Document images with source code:
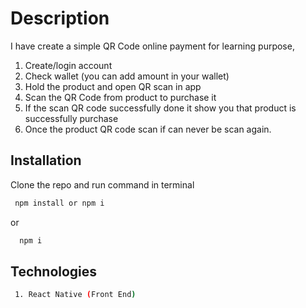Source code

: # Description
I have create a simple QR Code online payment for learning purpose,
1. Create/login account
2. Check wallet (you can add amount in your wallet)
3. Hold the product and open QR scan in app
4. Scan the QR Code from product to purchase it
5. If the scan QR code successfully done it show you that product is successfully purchase
6. Once the product QR code scan if can never be scan again.


## Installation

Clone the repo and run command in terminal

```bash
 npm install or npm i 
```
or
```bash
  npm i 
```

## Technologies

```bash
 1. React Native (Front End)
```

(The task):
All lines from the one with "1. Create/login account" through the end of the data must be repeated exactly, and nothing else may be repeated.

(Result of this exercise):
1. Create/login account
2. Check wallet (you can add amount in your wallet)
3. Hold the product and open QR scan in app
4. Scan the QR Code from product to purchase it
5. If the scan QR code successfully done it show you that product is successfully purchase
6. Once the product QR code scan if can never be scan again.


## Installation

Clone the repo and run command in terminal

```bash
 npm install or npm i 
```
or
```bash
  npm i 
```

## Technologies

```bash
 1. React Native (Front End)
```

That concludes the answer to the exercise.